BEGIN Material provided

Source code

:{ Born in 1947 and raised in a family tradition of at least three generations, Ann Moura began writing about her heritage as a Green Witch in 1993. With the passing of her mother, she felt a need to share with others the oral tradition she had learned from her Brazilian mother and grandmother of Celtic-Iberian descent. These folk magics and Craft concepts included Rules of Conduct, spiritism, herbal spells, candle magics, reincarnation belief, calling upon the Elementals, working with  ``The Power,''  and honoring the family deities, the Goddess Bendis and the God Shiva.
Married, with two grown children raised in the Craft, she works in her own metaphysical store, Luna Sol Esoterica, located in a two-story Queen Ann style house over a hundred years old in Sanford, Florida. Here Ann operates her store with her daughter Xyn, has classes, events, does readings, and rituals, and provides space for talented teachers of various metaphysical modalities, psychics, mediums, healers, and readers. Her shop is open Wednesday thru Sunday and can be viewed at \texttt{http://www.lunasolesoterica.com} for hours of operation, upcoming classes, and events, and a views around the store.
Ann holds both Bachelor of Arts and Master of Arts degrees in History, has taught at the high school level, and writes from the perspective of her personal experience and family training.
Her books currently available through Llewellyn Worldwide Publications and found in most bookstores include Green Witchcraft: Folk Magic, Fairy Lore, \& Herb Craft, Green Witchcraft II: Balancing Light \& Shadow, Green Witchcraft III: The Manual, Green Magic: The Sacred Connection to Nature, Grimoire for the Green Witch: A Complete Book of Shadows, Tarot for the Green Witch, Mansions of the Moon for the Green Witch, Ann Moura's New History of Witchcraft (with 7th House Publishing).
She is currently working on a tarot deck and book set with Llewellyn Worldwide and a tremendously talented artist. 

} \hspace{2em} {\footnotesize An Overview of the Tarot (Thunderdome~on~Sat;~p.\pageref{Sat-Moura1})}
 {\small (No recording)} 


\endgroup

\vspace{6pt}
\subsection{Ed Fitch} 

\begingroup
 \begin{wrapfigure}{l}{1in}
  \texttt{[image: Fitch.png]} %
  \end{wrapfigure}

END Material provided

> [What to produce]
Copy the full listing word for word.

> [Problem solution]
Source code

:{ Born in 1947 and raised in a family tradition of at least three generations, Ann Moura began writing about her heritage as a Green Witch in 1993. With the passing of her mother, she felt a need to share with others the oral tradition she had learned from her Brazilian mother and grandmother of Celtic-Iberian descent. These folk magics and Craft concepts included Rules of Conduct, spiritism, herbal spells, candle magics, reincarnation belief, calling upon the Elementals, working with  ``The Power,''  and honoring the family deities, the Goddess Bendis and the God Shiva.
Married, with two grown children raised in the Craft, she works in her own metaphysical store, Luna Sol Esoterica, located in a two-story Queen Ann style house over a hundred years old in Sanford, Florida. Here Ann operates her store with her daughter Xyn, has classes, events, does readings, and rituals, and provides space for talented teachers of various metaphysical modalities, psychics, mediums, healers, and readers. Her shop is open Wednesday thru Sunday and can be viewed at \texttt{http://www.lunasolesoterica.com} for hours of operation, upcoming classes, and events, and a views around the store.
Ann holds both Bachelor of Arts and Master of Arts degrees in History, has taught at the high school level, and writes from the perspective of her personal experience and family training.
Her books currently available through Llewellyn Worldwide Publications and found in most bookstores include Green Witchcraft: Folk Magic, Fairy Lore, \& Herb Craft, Green Witchcraft II: Balancing Light \& Shadow, Green Witchcraft III: The Manual, Green Magic: The Sacred Connection to Nature, Grimoire for the Green Witch: A Complete Book of Shadows, Tarot for the Green Witch, Mansions of the Moon for the Green Witch, Ann Moura's New History of Witchcraft (with 7th House Publishing).
She is currently working on a tarot deck and book set with Llewellyn Worldwide and a tremendously talented artist. 

} \hspace{2em} {\footnotesize An Overview of the Tarot (Thunderdome~on~Sat;~p.\pageref{Sat-Moura1})}
 {\small (No recording)} 


\endgroup

\vspace{6pt}
\subsection{Ed Fitch} 

\begingroup
 \begin{wrapfigure}{l}{1in}
  \texttt{[image: Fitch.png]} %
  \end{wrapfigure}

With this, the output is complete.